Continuity Conditions: At x = a, v₍₁₎ = v₍₂₎, v'₍₁₎ = v'₍₂₎

2.2. Set-up the following problems similarly to the problems of part 2.1.

(i) M = - M₂

Boundary conditions: v = 0 at x = 0, v' = 0 at x = 0.

(j) M = -P(L - x)

(k) (1): 0<x<a, M = -P(a - x)

     (2): a<x<L, M = 0

(l) (1): 0<x<a, M = M_o

    (2): a<x<L, M = 0

(m) Reactions at suppport: R = wb, C = wb(a + b/2)

     (1): 0<x<a, M = Rx - C = wbx - wb(a + b/2)

     (2): a<x<L, M = -w(L-x)²/2 (moment from right)

(n) w = w_ox/L.

Load resultant in interval (0,x) = R_w = wx/2 = (w_o/2L)x², located at distance x/3 from point x.
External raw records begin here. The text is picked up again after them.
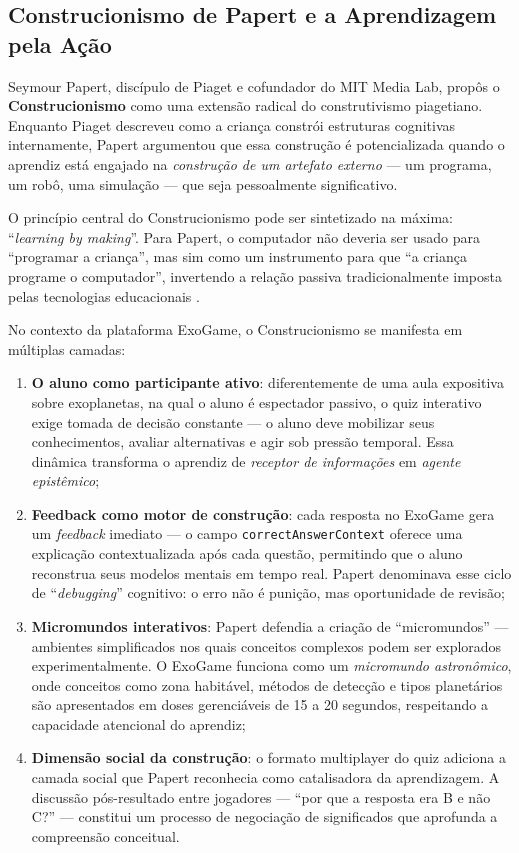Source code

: \documentclass[
	12pt,
	openany,
	oneside,
	a4paper,
	english,
	brazil
]{abntex2}
\begin{document}
\subsection{Construcionismo de Papert e a Aprendizagem pela Ação}

Seymour Papert, discípulo de Piaget e cofundador do MIT Media Lab, propôs o \textbf{Construcionismo} como uma extensão radical do construtivismo piagetiano. Enquanto Piaget descreveu como a criança constrói estruturas cognitivas internamente, Papert \cite{papert1980, papert1993} argumentou que essa construção é potencializada quando o aprendiz está engajado na \textit{construção de um artefato externo} --- um programa, um robô, uma simulação --- que seja pessoalmente significativo.

O princípio central do Construcionismo pode ser sintetizado na máxima: ``\textit{learning by making}''. Para Papert, o computador não deveria ser usado para ``programar a criança'', mas sim como um instrumento para que ``a criança programe o computador'', invertendo a relação passiva tradicionalmente imposta pelas tecnologias educacionais \cite{papert1980}.

No contexto da plataforma ExoGame, o Construcionismo se manifesta em múltiplas camadas:

\begin{enumerate}
  \item \textbf{O aluno como participante ativo}: diferentemente de uma aula expositiva sobre exoplanetas, na qual o aluno é espectador passivo, o quiz interativo exige tomada de decisão constante --- o aluno deve mobilizar seus conhecimentos, avaliar alternativas e agir sob pressão temporal. Essa dinâmica transforma o aprendiz de \textit{receptor de informações} em \textit{agente epistêmico};

  \item \textbf{Feedback como motor de construção}: cada resposta no ExoGame gera um \textit{feedback} imediato --- o campo \texttt{correctAnswerContext} oferece uma explicação contextualizada após cada questão, permitindo que o aluno reconstrua seus modelos mentais em tempo real. Papert \cite{papert1993} denominava esse ciclo de ``\textit{debugging}'' cognitivo: o erro não é punição, mas oportunidade de revisão;

  \item \textbf{Micromundos interativos}: Papert defendia a criação de ``micromundos'' --- ambientes simplificados nos quais conceitos complexos podem ser explorados experimentalmente. O ExoGame funciona como um \textit{micromundo astronômico}, onde conceitos como zona habitável, métodos de detecção e tipos planetários são apresentados em doses gerenciáveis de 15 a 20 segundos, respeitando a capacidade atencional do aprendiz;

  \item \textbf{Dimensão social da construção}: o formato multiplayer do quiz adiciona a camada social que Papert reconhecia como catalisadora da aprendizagem. A discussão pós-resultado entre jogadores --- ``por que a resposta era B e não C?'' --- constitui um processo de negociação de significados que aprofunda a compreensão conceitual.
\end{enumerate}
\end{document}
M = - R_w(x/3) = - w_ox³/6L

The boundary conditions are v = 0 and v' = 0 at x = L.

3.1. Superposition

a) The deflection function of segment AB is the same as that of a simply supported member subjected to end moments. Draw a figure showing portion AB, its end moments and its deformed shape. What are the rotations at A and B from the formulas in the book appendix?

At A, EIq = Pa(L/3) + Pa(L/6) = PaL/2

At B the rotation is equal and opposite to the rotation at A.

b) The overhang to the left of A is similar to a cantilever whose end A has a known rotation. Obtain the deflection at the load point by superposition of 1) the rigid-body displacement of the overhang induced by the rotation at A, and 2) the deflection due to the deformation of the cantilever considered fixed at A. Obtain needed formulas from the book appendix.

From part a), q = PaL/2EI

v = v₁ + v₂ = Pa²L/2EI + Pa³/3EI downward

c) Obtain the rotation at the point load by superposition.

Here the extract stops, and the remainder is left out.